▼▼▼

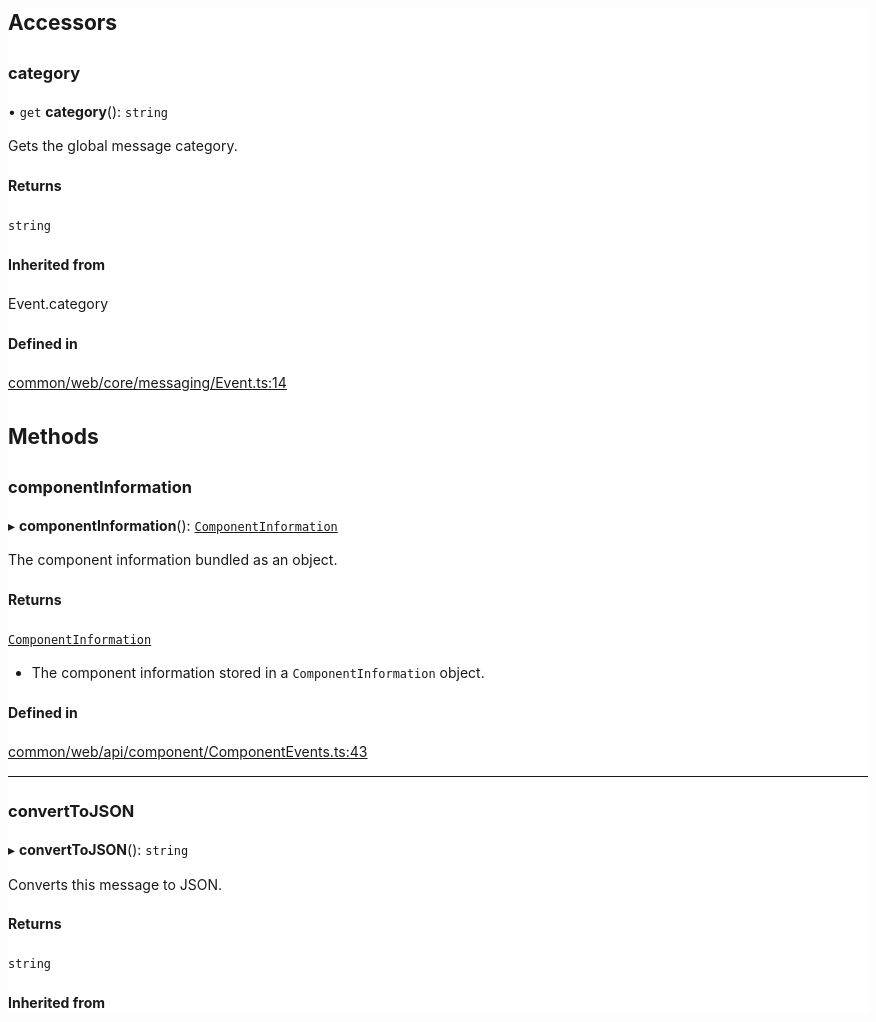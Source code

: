 ## Accessors

### category

• `get` **category**(): `string`

Gets the global message category.

#### Returns

`string`

#### Inherited from

Event.category

#### Defined in

[common/web/core/messaging/Event.ts:14](https://github.com/Soroush9978/rds-ng/blob/5673246/src/common/web/core/messaging/Event.ts#L14)

## Methods

### componentInformation

▸ **componentInformation**(): [`ComponentInformation`](../interfaces/common_web_api_component_ComponentEvents.ComponentInformation.md)

The component information bundled as an object.

#### Returns

[`ComponentInformation`](../interfaces/common_web_api_component_ComponentEvents.ComponentInformation.md)

- The component information stored in a ``ComponentInformation`` object.

#### Defined in

[common/web/api/component/ComponentEvents.ts:43](https://github.com/Soroush9978/rds-ng/blob/5673246/src/common/web/api/component/ComponentEvents.ts#L43)

___

### convertToJSON

▸ **convertToJSON**(): `string`

Converts this message to JSON.

#### Returns

`string`

#### Inherited from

▲▲▲

TO DO -> Work out how many lines above have the string "convertToJSON" in them, and give only the number.

ANSWER SPACE -> 2